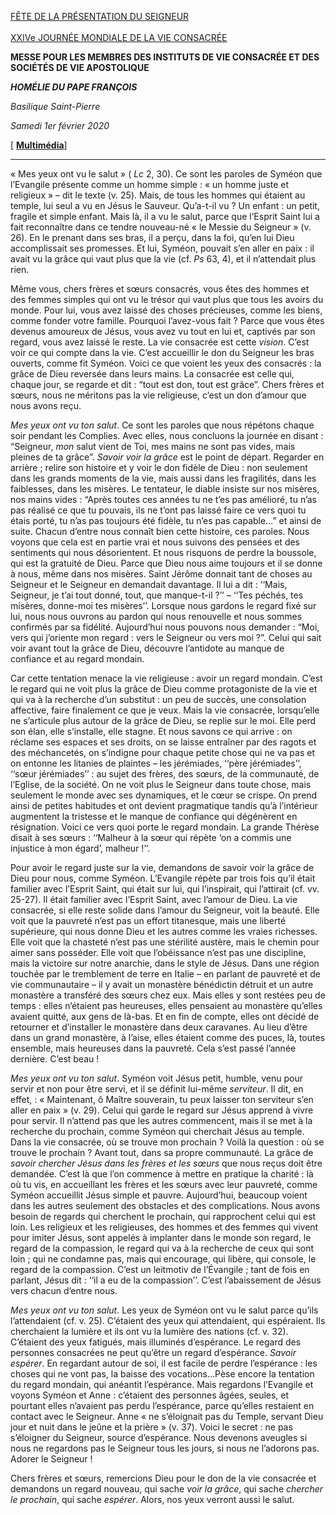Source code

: [FÊTE DE LA PRÉSENTATION DU SEIGNEUR \
\
XXIVe JOURNÉE MONDIALE DE LA VIE CONSACRÉE](http://www.vatican.va/news_services/liturgy/libretti/2020/20200201-libretto-presentazione-del-signore.pdf)

**MESSE POUR LES MEMBRES DES INSTITUTS DE VIE CONSACRÉE ET DES SOCIÉTÉS DE VIE APOSTOLIQUE**

***HOMÉLIE DU PAPE FRANÇOIS***

*Basilique Saint-Pierre*

*Samedi 1er février 2020*

[ **[Multimédia](http://w2.vatican.va/content/francesco/fr/events/event.dir.html/content/vaticanevents/fr/2020/2/1/vita-consacrata.html)**]

* * *

« Mes yeux ont vu le salut » ( *Lc* 2, 30). Ce sont les paroles de Syméon que l’Evangile présente comme un homme simple : « un homme juste et religieux » – dit le texte (v. 25). Mais, de tous les hommes qui étaient au temple, lui seul a vu en Jésus le Sauveur. Qu’a-t-il vu ? Un enfant : un petit, fragile et simple enfant. Mais là, il a vu le salut, parce que l’Esprit Saint lui a fait reconnaître dans ce tendre nouveau-né « le Messie du Seigneur » (v. 26). En le prenant dans ses bras, il a perçu, dans la foi, qu’en lui Dieu accomplissait ses promesses. Et lui, Syméon, pouvait s’en aller en paix : il avait vu la grâce qui vaut plus que la vie (cf. *Ps* 63, 4), et il n’attendait plus rien.

Même vous, chers frères et sœurs consacrés, vous êtes des hommes et des femmes simples qui ont vu le trésor qui vaut plus que tous les avoirs du monde. Pour lui, vous avez laissé des choses précieuses, comme les biens, comme fonder votre famille. Pourquoi l’avez-vous fait ? Parce que vous êtes devenus amoureux de Jésus, vous avez vu tout en lui et, captivés par son regard, vous avez laissé le reste. La vie consacrée est cette *vision*. C’est voir ce qui compte dans la vie. C’est accueillir le don du Seigneur les bras ouverts, comme fit Syméon. Voici ce que voient les yeux des consacrés : la grâce de Dieu reversée dans leurs mains. La consacrée est celle qui, chaque jour, se regarde et dit : “tout est don, tout est grâce”. Chers frères et sœurs, nous ne méritons pas la vie religieuse, c’est un don d’amour que nous avons reçu.

*Mes yeux ont vu ton salut*. Ce sont les paroles que nous répétons chaque soir pendant les Complies. Avec elles, nous concluons la journée en disant : “Seigneur, *mon* salut vient de Toi, mes mains ne sont pas vides, mais pleines de ta grâce”. *Savoir voir la grâce* est le point de départ. Regarder en arrière ; relire son histoire et y voir le don fidèle de Dieu : non seulement dans les grands moments de la vie, mais aussi dans les fragilités, dans les faiblesses, dans les misères. Le tentateur, le diable insiste sur nos misères, nos mains vides : “Après toutes ces années tu ne t’es pas amélioré, tu n’as pas réalisé ce que tu pouvais, ils ne t’ont pas laissé faire ce vers quoi tu étais porté, tu n’as pas toujours été fidèle, tu n’es pas capable…” et ainsi de suite. Chacun d’entre nous connaît bien cette histoire, ces paroles. Nous voyons que cela est en partie vrai et nous suivons des pensées et des sentiments qui nous désorientent. Et nous risquons de perdre la boussole, qui est la gratuité de Dieu. Parce que Dieu nous aime toujours et il se donne à nous, même dans nos misères. Saint Jérôme donnait tant de choses au Seigneur et le Seigneur en demandait davantage. Il lui a dit : ‘‘Mais, Seigneur, je t’ai tout donné, tout, que manque-t-il ?’’ – ‘‘Tes péchés, tes misères, donne-moi tes misères’’. Lorsque nous gardons le regard fixé sur lui, nous nous ouvrons au pardon qui nous renouvelle et nous sommes confirmés par sa fidélité. Aujourd’hui nous pouvons nous demander : “Moi, vers qui j’oriente mon regard : vers le Seigneur ou vers moi ?”. Celui qui sait voir avant tout la grâce de Dieu, découvre l’antidote au manque de confiance et au regard mondain.

Car cette tentation menace la vie religieuse : avoir un regard mondain. C’est le regard qui ne voit plus la grâce de Dieu comme protagoniste de la vie et qui va à la recherche d’un substitut : un peu de succès, une consolation affective, faire finalement ce que je veux. Mais la vie consacrée, lorsqu’elle ne s’articule plus autour de la grâce de Dieu, se replie sur le moi. Elle perd son élan, elle s’installe, elle stagne. Et nous savons ce qui arrive : on réclame ses espaces et ses droits, on se laisse entraîner par des ragots et des méchancetés, on s’indigne pour chaque petite chose qui ne va pas et on entonne les litanies de plaintes – les jérémiades, ‘‘père jérémiades’’, ‘‘sœur jérémiades’’ : au sujet des frères, des sœurs, de la communauté, de l’Eglise, de la société. On ne voit plus le Seigneur dans toute chose, mais seulement le monde avec ses dynamiques, et le cœur se crispe. On prend ainsi de petites habitudes et ont devient pragmatique tandis qu’à l’intérieur augmentent la tristesse et le manque de confiance qui dégénèrent en résignation. Voici ce vers quoi porte le regard mondain. La grande Thérèse disait à ses sœurs : ‘‘Malheur à la sœur qui répète ‘on a commis une injustice à mon égard’, malheur !’’.

Pour avoir le regard juste sur la vie, demandons de savoir voir la grâce de Dieu pour nous, comme Syméon. L’Evangile répète par trois fois qu’il était familier avec l’Esprit Saint, qui était sur lui, qui l’inspirait, qui l’attirait (cf. vv. 25-27). Il était familier avec l’Esprit Saint, avec l’amour de Dieu. La vie consacrée, si elle reste solide dans l’amour du Seigneur, voit la beauté. Elle voit que la pauvreté n’est pas un effort titanesque, mais une liberté supérieure, qui nous donne Dieu et les autres comme les vraies richesses. Elle voit que la chasteté n’est pas une stérilité austère, mais le chemin pour aimer sans posséder. Elle voit que l’obéissance n’est pas une discipline, mais la victoire sur notre anarchie, dans le style de Jésus. Dans une région touchée par le tremblement de terre en Italie – en parlant de pauvreté et de vie communautaire – il y avait un monastère bénédictin détruit et un autre monastère a transféré des sœurs chez eux. Mais elles y sont restées peu de temps : elles n’étaient pas heureuses, elles pensaient au monastère qu’elles avaient quitté, aux gens de là-bas. Et en fin de compte, elles ont décidé de retourner et d’installer le monastère dans deux caravanes. Au lieu d’être dans un grand monastère, à l’aise, elles étaient comme des puces, là, toutes ensemble, mais heureuses dans la pauvreté. Cela s’est passé l’année dernière. C’est beau !

*Mes yeux ont vu ton salut*. Syméon voit Jésus petit, humble, venu pour servir et non pour être servi, et il se définit lui-même *serviteur*. Il dit, en effet, : « Maintenant, ô Maître souverain, tu peux laisser ton serviteur s’en aller en paix » (v. 29). Celui qui garde le regard sur Jésus apprend à vivre pour servir. Il n’attend pas que les autres commencent, mais il se met à la recherche du prochain, comme Syméon qui cherchait Jésus au temple. Dans la vie consacrée, où se trouve mon prochain ? Voilà la question : où se trouve le prochain ? Avant tout, dans sa propre communauté. La grâce de *savoir chercher Jésus dans les frères et les sœurs* que nous reçus doit être demandée. C’est là que l’on commence à mettre en pratique la charité : là où tu vis, en accueillant les frères et les sœurs avec leur pauvreté, comme Syméon accueillit Jésus simple et pauvre. Aujourd’hui, beaucoup voient dans les autres seulement des obstacles et des complications. Nous avons besoin de regards qui cherchent le prochain, qui rapprochent celui qui est loin. Les religieux et les religieuses, des hommes et des femmes qui vivent pour imiter Jésus, sont appelés à implanter dans le monde son regard, le regard de la compassion, le regard qui va à la recherche de ceux qui sont loin ; qui ne condamne pas, mais qui encourage, qui libère, qui console, le regard de la compassion. C’est un leitmotiv de l’Évangile ; tant de fois en parlant, Jésus dit : ‘‘il a eu de la compassion’’. C’est l’abaissement de Jésus vers chacun d’entre nous.

*Mes yeux ont vu ton salut*. Les yeux de Syméon ont vu le salut parce qu’ils l’attendaient (cf. v. 25). C’étaient des yeux qui attendaient, qui espéraient. Ils cherchaient la lumière et ils ont vu la lumière des nations (cf. v. 32). C’étaient des yeux fatigués, mais illuminés d’espérance. Le regard des personnes consacrées ne peut qu’être un regard d’espérance. *Savoir espérer*. En regardant autour de soi, il est facile de perdre l’espérance : les choses qui ne vont pas, la baisse des vocations…Pèse encore la tentation du regard mondain, qui anéantit l’espérance. Mais regardons l’Evangile et voyons Syméon et Anne : c’étaient des personnes âgées, seules, et pourtant elles n’avaient pas perdu l’espérance, parce qu’elles restaient en contact avec le Seigneur. Anne « ne s’éloignait pas du Temple, servant Dieu jour et nuit dans le jeûne et la prière » (v. 37). Voici le secret : ne pas s’éloigner du Seigneur, source d’espérance. Nous devenons aveugles si nous ne regardons pas le Seigneur tous les jours, si nous ne l’adorons pas. Adorer le Seigneur !

Chers frères et sœurs, remercions Dieu pour le don de la vie consacrée et demandons un regard nouveau, qui sache *voir la grâce*, qui sache *chercher le prochain*, qui sache *espérer*. Alors, nos yeux verront aussi le salut.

DIRECTIONS FOR THIS TASK - Copy out each line of the material that holds the word "nouveau".

ANSWER -
« Mes yeux ont vu le salut » ( *Lc* 2, 30). Ce sont les paroles de Syméon que l’Evangile présente comme un homme simple : « un homme juste et religieux » – dit le texte (v. 25). Mais, de tous les hommes qui étaient au temple, lui seul a vu en Jésus le Sauveur. Qu’a-t-il vu ? Un enfant : un petit, fragile et simple enfant. Mais là, il a vu le salut, parce que l’Esprit Saint lui a fait reconnaître dans ce tendre nouveau-né « le Messie du Seigneur » (v. 26). En le prenant dans ses bras, il a perçu, dans la foi, qu’en lui Dieu accomplissait ses promesses. Et lui, Syméon, pouvait s’en aller en paix : il avait vu la grâce qui vaut plus que la vie (cf. *Ps* 63, 4), et il n’attendait plus rien.
Chers frères et sœurs, remercions Dieu pour le don de la vie consacrée et demandons un regard nouveau, qui sache *voir la grâce*, qui sache *chercher le prochain*, qui sache *espérer*. Alors, nos yeux verront aussi le salut.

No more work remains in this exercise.